• [Work task]: Where in the data below does the word "parind" appear? Copy every line that has it.

::: Recorded data

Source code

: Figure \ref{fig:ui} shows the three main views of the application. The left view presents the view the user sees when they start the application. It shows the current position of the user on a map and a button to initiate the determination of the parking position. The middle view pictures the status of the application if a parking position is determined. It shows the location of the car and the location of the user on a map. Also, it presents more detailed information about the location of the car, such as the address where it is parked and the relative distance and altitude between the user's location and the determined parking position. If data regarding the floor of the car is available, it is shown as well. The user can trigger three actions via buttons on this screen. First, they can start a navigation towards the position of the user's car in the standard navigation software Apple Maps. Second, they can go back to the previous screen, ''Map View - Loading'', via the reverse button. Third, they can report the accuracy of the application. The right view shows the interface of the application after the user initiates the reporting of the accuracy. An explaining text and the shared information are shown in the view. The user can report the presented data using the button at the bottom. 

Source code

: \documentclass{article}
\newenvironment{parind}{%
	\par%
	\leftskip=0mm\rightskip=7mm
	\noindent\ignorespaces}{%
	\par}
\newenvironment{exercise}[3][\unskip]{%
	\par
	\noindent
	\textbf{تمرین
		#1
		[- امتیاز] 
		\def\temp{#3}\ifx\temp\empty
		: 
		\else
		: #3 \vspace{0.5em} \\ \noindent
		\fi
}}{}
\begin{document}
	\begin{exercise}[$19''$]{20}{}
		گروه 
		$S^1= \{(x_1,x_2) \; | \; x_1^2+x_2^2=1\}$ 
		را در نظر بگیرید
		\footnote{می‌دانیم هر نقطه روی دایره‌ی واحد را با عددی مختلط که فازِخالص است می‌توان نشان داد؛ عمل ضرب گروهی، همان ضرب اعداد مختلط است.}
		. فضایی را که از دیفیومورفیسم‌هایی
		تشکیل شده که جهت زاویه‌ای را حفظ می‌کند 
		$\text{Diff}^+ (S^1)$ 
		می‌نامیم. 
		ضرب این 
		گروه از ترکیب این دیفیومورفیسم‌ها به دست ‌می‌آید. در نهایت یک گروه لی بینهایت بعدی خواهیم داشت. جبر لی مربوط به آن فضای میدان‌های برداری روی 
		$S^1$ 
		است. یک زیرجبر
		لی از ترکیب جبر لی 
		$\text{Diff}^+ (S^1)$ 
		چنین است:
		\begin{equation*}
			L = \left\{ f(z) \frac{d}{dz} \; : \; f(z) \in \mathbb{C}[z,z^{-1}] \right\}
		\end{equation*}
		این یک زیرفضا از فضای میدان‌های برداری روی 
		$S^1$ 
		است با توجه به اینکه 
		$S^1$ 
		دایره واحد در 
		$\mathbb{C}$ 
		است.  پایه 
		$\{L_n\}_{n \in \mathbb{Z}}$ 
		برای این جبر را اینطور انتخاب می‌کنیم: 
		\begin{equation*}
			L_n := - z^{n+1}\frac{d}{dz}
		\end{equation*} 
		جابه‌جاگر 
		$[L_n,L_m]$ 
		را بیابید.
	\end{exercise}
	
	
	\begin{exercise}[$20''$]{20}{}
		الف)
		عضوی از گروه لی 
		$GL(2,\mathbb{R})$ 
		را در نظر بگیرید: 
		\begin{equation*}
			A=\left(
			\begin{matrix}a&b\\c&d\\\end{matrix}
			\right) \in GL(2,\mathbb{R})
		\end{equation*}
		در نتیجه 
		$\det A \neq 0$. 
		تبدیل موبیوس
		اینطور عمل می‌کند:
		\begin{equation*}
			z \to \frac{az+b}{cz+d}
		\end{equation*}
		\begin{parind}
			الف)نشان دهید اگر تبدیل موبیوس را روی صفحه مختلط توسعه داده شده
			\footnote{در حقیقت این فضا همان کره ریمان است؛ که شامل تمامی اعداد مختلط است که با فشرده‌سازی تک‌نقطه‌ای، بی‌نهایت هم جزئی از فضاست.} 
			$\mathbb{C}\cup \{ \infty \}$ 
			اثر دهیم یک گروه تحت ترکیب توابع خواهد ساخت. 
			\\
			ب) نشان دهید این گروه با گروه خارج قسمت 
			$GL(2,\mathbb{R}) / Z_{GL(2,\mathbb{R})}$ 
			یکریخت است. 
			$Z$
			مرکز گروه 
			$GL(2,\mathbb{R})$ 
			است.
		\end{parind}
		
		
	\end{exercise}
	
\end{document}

::::::

• [Solved problem]:
\newenvironment{parind}{%
		\begin{parind}
		\end{parind}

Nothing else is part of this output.